REQUIRED ACTION:
Print, in exact form, the lines below from the one containing "(ChatGPT, Copilot, etc.)?**" through the one containing "## Time Breakdown", and omit all others.

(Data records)
·····

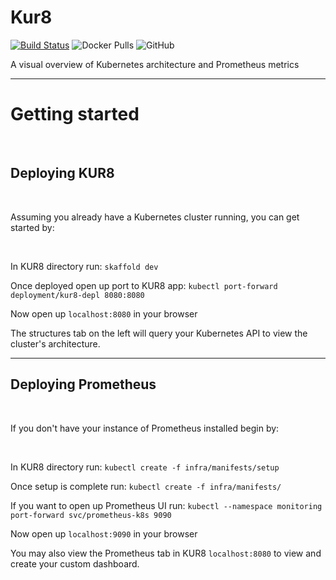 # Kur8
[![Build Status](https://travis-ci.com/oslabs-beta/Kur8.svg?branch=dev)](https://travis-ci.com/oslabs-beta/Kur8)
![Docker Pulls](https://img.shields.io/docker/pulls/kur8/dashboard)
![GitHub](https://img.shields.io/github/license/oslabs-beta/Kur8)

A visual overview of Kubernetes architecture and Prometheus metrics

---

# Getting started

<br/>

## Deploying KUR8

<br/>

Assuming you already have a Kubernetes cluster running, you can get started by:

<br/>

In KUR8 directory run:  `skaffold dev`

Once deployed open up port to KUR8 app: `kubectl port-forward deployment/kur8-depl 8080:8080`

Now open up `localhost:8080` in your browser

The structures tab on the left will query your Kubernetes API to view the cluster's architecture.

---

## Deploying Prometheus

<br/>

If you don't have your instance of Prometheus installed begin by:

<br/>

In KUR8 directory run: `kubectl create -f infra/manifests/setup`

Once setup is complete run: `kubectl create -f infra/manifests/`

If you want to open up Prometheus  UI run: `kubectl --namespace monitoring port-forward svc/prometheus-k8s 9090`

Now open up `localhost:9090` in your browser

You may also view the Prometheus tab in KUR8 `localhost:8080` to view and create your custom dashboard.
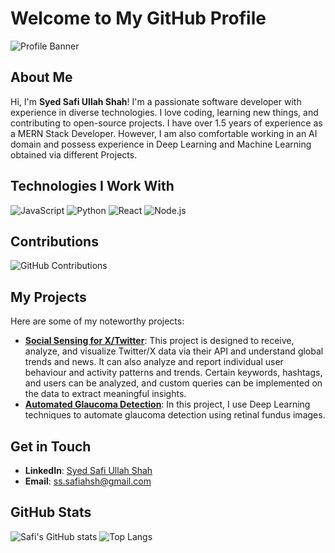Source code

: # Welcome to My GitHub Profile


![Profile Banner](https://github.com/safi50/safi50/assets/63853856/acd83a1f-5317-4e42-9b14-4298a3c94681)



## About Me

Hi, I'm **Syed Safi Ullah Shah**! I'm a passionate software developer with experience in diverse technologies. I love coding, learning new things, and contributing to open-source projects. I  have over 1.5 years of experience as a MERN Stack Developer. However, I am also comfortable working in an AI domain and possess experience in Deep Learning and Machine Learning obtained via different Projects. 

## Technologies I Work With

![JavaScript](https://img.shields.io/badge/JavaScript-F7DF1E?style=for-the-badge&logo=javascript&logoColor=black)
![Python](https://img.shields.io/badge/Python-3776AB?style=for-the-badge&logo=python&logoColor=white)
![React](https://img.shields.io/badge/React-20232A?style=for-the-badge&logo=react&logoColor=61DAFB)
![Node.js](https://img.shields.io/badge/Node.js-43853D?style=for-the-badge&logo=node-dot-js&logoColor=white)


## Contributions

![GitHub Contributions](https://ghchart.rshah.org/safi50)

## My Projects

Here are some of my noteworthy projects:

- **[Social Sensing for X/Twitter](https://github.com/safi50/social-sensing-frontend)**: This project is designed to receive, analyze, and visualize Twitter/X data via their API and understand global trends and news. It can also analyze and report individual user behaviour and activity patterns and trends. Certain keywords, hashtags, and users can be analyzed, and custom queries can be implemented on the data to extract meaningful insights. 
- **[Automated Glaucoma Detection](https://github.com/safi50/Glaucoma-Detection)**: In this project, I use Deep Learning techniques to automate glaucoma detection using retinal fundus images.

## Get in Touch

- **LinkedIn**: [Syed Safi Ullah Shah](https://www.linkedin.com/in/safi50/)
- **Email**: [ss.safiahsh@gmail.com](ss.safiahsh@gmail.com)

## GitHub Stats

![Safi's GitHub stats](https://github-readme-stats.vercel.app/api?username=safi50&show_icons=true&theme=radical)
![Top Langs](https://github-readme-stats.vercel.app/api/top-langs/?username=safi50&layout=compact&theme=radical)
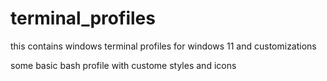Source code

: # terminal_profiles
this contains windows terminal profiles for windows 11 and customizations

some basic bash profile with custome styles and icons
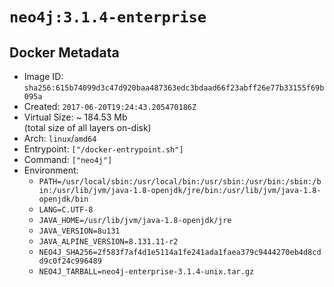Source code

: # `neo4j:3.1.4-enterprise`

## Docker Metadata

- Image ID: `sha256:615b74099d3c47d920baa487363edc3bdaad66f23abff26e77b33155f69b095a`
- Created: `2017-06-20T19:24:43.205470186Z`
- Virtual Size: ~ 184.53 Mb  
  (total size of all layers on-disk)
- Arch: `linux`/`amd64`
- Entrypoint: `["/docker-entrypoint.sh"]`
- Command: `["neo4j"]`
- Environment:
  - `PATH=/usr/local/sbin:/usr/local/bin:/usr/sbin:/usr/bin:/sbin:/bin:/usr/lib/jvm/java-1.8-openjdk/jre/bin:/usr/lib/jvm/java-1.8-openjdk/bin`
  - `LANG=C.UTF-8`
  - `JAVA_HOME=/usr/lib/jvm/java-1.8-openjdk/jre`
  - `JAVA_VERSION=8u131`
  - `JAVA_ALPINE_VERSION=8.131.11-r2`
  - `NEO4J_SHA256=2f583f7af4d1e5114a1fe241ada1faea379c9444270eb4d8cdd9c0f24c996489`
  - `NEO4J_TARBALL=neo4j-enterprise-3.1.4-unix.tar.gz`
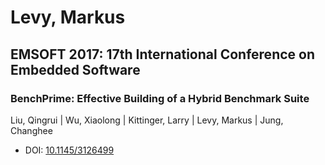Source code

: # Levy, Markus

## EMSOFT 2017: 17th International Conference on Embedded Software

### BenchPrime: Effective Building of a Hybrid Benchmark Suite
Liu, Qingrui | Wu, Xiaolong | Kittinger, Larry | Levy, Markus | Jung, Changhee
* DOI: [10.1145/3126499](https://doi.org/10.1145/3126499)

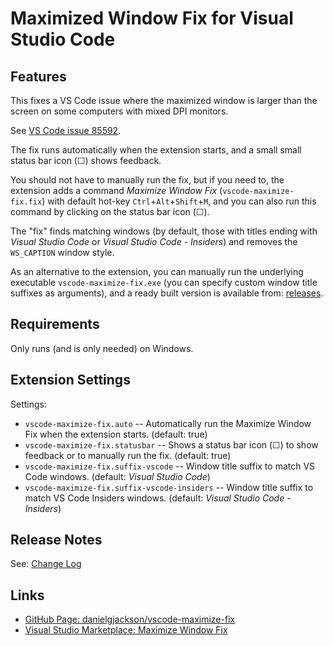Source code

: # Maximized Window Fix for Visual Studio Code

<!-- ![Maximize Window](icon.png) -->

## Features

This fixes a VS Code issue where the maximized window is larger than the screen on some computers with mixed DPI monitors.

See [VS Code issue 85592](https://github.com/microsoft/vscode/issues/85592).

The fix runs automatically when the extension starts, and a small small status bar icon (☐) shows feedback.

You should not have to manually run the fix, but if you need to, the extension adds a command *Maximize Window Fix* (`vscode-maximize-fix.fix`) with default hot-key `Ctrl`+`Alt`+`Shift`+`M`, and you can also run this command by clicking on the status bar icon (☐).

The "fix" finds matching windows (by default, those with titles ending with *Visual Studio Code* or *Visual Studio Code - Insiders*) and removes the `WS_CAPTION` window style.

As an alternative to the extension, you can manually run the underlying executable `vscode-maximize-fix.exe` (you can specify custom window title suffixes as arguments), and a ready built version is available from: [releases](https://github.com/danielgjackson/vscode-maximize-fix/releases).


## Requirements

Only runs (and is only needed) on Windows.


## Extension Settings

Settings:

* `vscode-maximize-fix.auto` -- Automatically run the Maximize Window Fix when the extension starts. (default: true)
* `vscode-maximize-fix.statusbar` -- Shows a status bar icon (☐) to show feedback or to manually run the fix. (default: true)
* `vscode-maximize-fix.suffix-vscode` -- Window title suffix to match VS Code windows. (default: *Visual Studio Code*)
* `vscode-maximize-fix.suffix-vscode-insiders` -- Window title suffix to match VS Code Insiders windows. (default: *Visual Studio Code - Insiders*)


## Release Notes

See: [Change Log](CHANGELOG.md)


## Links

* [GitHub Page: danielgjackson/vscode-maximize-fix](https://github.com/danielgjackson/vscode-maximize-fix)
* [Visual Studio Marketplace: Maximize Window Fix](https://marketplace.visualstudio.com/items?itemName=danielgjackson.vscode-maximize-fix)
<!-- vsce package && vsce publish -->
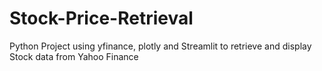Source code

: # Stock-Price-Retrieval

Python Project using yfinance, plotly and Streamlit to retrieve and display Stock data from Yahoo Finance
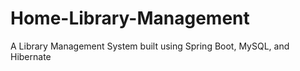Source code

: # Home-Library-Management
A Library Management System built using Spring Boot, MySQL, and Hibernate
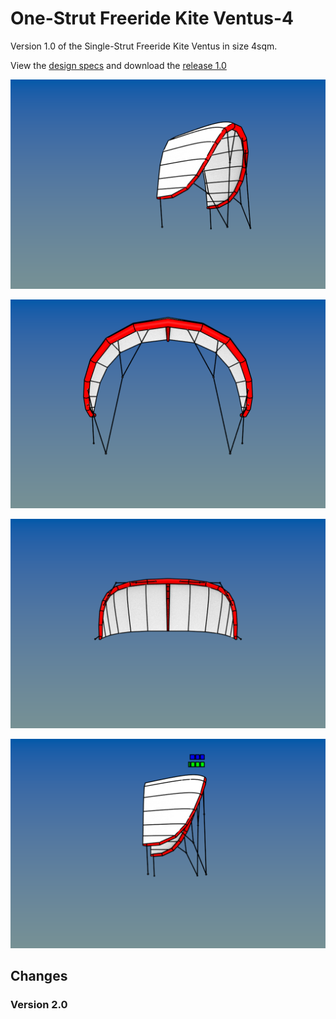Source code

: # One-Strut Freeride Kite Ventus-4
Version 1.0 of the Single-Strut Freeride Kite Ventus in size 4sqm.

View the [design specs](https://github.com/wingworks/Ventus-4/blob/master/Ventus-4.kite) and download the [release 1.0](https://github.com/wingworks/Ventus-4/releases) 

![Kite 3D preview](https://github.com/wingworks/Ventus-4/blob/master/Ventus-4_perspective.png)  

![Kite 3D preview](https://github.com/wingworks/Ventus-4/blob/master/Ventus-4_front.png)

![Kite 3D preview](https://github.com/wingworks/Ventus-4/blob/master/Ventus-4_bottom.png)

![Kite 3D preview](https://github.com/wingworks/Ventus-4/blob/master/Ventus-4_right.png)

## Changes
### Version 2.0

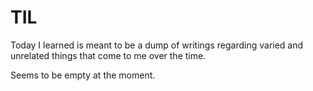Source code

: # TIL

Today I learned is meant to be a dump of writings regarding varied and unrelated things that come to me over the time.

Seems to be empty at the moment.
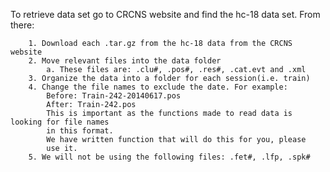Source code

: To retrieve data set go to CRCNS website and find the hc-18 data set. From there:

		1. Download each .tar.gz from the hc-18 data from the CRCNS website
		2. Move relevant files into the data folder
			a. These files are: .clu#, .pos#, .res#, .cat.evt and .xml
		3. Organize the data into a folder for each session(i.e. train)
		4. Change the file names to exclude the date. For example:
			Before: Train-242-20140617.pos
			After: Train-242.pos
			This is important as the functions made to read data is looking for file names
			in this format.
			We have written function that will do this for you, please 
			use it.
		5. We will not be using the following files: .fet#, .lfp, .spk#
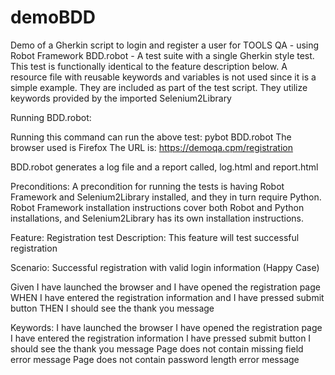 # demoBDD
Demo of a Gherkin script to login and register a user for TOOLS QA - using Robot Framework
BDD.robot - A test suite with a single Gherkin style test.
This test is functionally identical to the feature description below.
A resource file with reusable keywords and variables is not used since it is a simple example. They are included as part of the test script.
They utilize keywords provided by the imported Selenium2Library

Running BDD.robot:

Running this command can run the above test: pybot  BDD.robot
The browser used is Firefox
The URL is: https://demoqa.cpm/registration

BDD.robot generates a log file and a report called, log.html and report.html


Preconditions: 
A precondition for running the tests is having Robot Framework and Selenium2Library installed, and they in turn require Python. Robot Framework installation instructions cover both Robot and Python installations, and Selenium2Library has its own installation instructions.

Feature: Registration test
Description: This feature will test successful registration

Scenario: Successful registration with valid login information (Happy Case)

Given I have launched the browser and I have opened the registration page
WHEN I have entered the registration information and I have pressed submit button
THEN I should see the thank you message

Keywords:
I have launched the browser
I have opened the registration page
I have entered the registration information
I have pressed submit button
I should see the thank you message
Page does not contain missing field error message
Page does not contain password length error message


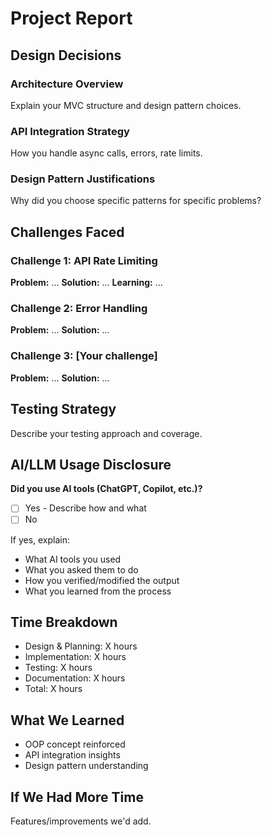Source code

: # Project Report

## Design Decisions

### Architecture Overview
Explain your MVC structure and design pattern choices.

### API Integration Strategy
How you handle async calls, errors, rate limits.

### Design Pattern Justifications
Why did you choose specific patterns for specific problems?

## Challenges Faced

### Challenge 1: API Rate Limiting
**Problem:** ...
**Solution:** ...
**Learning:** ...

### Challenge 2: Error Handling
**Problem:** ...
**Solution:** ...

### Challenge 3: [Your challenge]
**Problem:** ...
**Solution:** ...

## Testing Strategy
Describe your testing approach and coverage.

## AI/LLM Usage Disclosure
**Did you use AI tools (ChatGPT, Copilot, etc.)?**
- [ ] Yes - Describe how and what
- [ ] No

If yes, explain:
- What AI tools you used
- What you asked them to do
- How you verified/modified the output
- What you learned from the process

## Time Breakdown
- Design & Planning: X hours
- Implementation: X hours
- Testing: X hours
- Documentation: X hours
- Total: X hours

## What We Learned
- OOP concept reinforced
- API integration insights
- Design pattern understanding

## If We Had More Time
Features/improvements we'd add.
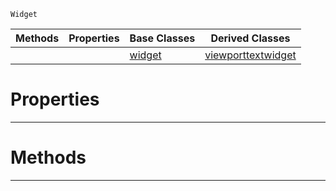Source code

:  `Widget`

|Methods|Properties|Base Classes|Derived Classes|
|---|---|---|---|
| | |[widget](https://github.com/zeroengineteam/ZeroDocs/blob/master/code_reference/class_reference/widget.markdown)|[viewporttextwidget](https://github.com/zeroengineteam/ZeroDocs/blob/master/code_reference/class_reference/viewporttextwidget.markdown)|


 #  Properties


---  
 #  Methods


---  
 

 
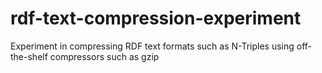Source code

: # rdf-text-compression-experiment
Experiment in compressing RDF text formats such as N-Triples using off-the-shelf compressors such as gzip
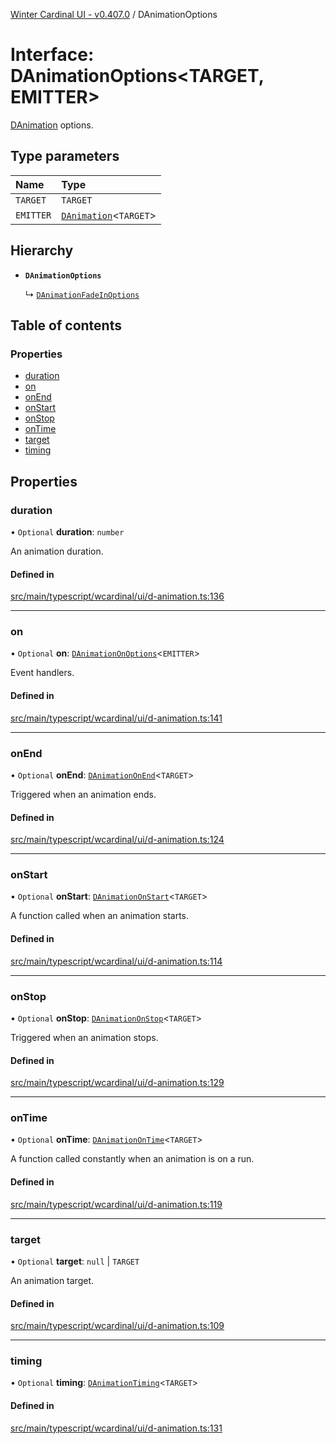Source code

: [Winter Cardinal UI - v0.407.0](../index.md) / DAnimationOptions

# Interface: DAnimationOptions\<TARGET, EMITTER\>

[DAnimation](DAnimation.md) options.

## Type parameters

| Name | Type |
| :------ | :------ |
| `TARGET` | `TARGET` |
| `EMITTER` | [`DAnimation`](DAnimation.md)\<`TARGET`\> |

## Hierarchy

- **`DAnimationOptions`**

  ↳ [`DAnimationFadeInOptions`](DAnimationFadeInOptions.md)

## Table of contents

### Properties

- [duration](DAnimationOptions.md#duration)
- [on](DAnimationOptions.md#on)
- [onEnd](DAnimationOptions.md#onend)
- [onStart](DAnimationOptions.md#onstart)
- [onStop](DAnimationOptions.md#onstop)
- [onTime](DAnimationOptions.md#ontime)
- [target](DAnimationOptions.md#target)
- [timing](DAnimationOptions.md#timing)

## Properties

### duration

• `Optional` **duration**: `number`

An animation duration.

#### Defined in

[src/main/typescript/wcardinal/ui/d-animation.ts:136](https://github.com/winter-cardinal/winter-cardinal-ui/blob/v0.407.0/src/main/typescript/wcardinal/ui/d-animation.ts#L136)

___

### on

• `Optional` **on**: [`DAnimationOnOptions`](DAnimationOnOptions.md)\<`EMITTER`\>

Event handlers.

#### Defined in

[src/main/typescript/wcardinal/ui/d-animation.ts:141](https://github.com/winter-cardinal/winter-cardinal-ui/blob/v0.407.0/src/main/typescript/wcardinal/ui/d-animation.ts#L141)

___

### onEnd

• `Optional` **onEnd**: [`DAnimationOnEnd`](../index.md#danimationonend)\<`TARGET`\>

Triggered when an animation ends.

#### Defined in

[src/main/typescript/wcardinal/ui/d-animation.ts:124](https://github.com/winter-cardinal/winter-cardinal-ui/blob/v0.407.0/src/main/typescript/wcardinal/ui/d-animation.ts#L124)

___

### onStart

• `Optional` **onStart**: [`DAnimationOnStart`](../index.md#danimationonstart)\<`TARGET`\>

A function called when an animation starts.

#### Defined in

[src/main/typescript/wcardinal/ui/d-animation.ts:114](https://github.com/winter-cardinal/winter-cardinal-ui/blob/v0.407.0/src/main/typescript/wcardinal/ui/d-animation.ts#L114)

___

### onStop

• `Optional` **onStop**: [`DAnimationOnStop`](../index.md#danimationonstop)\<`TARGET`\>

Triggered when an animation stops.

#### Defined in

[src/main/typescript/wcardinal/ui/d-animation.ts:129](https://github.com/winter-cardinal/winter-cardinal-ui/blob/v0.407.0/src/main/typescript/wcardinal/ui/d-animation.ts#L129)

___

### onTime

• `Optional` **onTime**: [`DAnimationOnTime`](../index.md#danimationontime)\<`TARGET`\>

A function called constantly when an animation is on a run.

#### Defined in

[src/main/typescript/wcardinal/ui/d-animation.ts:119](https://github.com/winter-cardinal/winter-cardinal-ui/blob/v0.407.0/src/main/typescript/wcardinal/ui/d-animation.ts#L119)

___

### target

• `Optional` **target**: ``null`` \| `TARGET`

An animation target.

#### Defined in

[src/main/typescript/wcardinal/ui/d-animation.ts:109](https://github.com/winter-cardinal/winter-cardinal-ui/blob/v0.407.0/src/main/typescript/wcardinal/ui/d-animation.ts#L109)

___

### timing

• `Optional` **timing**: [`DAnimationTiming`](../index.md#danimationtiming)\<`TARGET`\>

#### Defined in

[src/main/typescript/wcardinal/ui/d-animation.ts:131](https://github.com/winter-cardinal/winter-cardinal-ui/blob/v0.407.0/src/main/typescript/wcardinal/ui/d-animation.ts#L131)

·····

EXERCISE ANSWER:
**Did you use AI tools (ChatGPT, Copilot, etc.)?**
- [ ] Yes - Describe how and what
- [ ] No

If yes, explain:
- What AI tools you used
- What you asked them to do
- How you verified/modified the output
- What you learned from the process

## Time Breakdown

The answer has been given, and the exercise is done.